EXERCISE DIRECTIONS: Exclude all images and print the entries below exactly.

──────── ENTRIES SUPPLIED

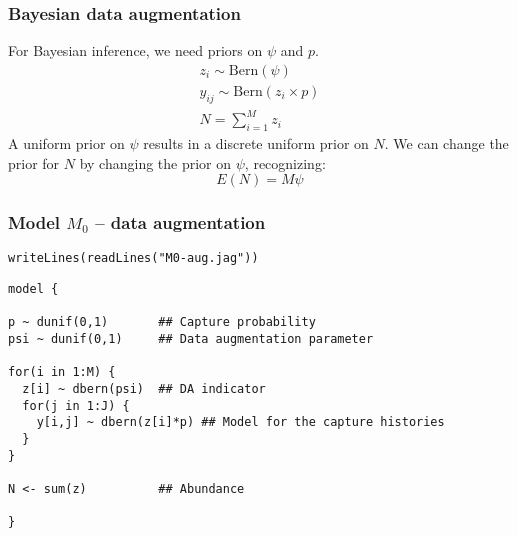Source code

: \documentclass[color=usenames,dvipsnames]{beamer}\usepackage[]{graphicx}\usepackage[]{xcolor}
\makeatletter
\newcommand{\hlstr}[1]{\textcolor[rgb]{0.749,0.012,0.012}{#1}}%
\newcommand{\hlstd}[1]{\textcolor[rgb]{0,0,0}{#1}}%
\newcommand{\hlkwd}[1]{\textcolor[rgb]{0.004,0.004,0.506}{#1}}%
\newenvironment{kframe}{%
 \def\at@end@of@kframe{}%
 \ifinner\ifhmode%
  \def\at@end@of@kframe{\end{minipage}}%
  \begin{minipage}{\columnwidth}%
 \fi\fi%
 \def\FrameCommand##1{\hskip\@totalleftmargin \hskip-\fboxsep
 \colorbox{shadecolor}{##1}\hskip-\fboxsep
     \hskip-\linewidth \hskip-\@totalleftmargin \hskip\columnwidth}%
 \MakeFramed {\advance\hsize-\width
   \@totalleftmargin\z@ \linewidth\hsize
   \@setminipage}}%
 {\par\unskip\endMakeFramed%
 \at@end@of@kframe}
\newenvironment{knitrout}{}{} %
\makeatother
\begin{document}






\begin{frame}
  \frametitle{Bayesian data augmentation}
  For Bayesian inference, we need priors on $\psi$ and $p$. 
  \begin{gather*}
    z_i \sim \mathrm{Bern}(\psi) \\
    y_{ij} \sim \mathrm{Bern}(z_i \times p) \\
    N = \sum_{i=1}^M z_i
  \end{gather*}
  \vfill
  A uniform prior on $\psi$ results in a discrete uniform prior on
  $N$. We can change the prior for $N$ by changing the prior on  
  $\psi$, recognizing:
  \[
    E(N)=M\psi
  \]
\end{frame}



\begin{frame}[fragile]
  \frametitle{Model $M_0$ -- data augmentation}
\vspace{-3pt}
\begin{knitrout}\footnotesize
{}\color{fgcolor}\begin{kframe}
\begin{alltt}
\hlkwd{writeLines}\hlstd{(}\hlkwd{readLines}\hlstd{(}\hlstr{"M0-aug.jag"}\hlstd{))}
\end{alltt}
\begin{verbatim}
model {

p ~ dunif(0,1)       ## Capture probability
psi ~ dunif(0,1)     ## Data augmentation parameter

for(i in 1:M) {
  z[i] ~ dbern(psi)  ## DA indicator
  for(j in 1:J) {
    y[i,j] ~ dbern(z[i]*p) ## Model for the capture histories
  }
}

N <- sum(z)          ## Abundance

}
\end{verbatim}
\end{kframe}
\end{knitrout}
\end{frame}
\end{document}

────────────────

ANSWER TO THE EXERCISE:
Source code

: \documentclass[color=usenames,dvipsnames]{beamer}\usepackage[]{graphicx}\usepackage[]{xcolor}
\makeatletter
\newcommand{\hlstr}[1]{\textcolor[rgb]{0.749,0.012,0.012}{#1}}%
\newcommand{\hlstd}[1]{\textcolor[rgb]{0,0,0}{#1}}%
\newcommand{\hlkwd}[1]{\textcolor[rgb]{0.004,0.004,0.506}{#1}}%
\newenvironment{kframe}{%
 \def\at@end@of@kframe{}%
 \ifinner\ifhmode%
  \def\at@end@of@kframe{\end{minipage}}%
  \begin{minipage}{\columnwidth}%
 \fi\fi%
 \def\FrameCommand##1{\hskip\@totalleftmargin \hskip-\fboxsep
 \colorbox{shadecolor}{##1}\hskip-\fboxsep
     \hskip-\linewidth \hskip-\@totalleftmargin \hskip\columnwidth}%
 \MakeFramed {\advance\hsize-\width
   \@totalleftmargin\z@ \linewidth\hsize
   \@setminipage}}%
 {\par\unskip\endMakeFramed%
 \at@end@of@kframe}
\newenvironment{knitrout}{}{} %
\makeatother
\begin{document}






\begin{frame}
  \frametitle{Bayesian data augmentation}
  For Bayesian inference, we need priors on $\psi$ and $p$. 
  \begin{gather*}
    z_i \sim \mathrm{Bern}(\psi) \\
    y_{ij} \sim \mathrm{Bern}(z_i \times p) \\
    N = \sum_{i=1}^M z_i
  \end{gather*}
  \vfill
  A uniform prior on $\psi$ results in a discrete uniform prior on
  $N$. We can change the prior for $N$ by changing the prior on  
  $\psi$, recognizing:
  \[
    E(N)=M\psi
  \]
\end{frame}



\begin{frame}[fragile]
  \frametitle{Model $M_0$ -- data augmentation}
\vspace{-3pt}
\begin{knitrout}\footnotesize
{}\color{fgcolor}\begin{kframe}
\begin{alltt}
\hlkwd{writeLines}\hlstd{(}\hlkwd{readLines}\hlstd{(}\hlstr{"M0-aug.jag"}\hlstd{))}
\end{alltt}
\begin{verbatim}
model {

p ~ dunif(0,1)       ## Capture probability
psi ~ dunif(0,1)     ## Data augmentation parameter

for(i in 1:M) {
  z[i] ~ dbern(psi)  ## DA indicator
  for(j in 1:J) {
    y[i,j] ~ dbern(z[i]*p) ## Model for the capture histories
  }
}

N <- sum(z)          ## Abundance

}
\end{verbatim}
\end{kframe}
\end{knitrout}
\end{frame}
\end{document}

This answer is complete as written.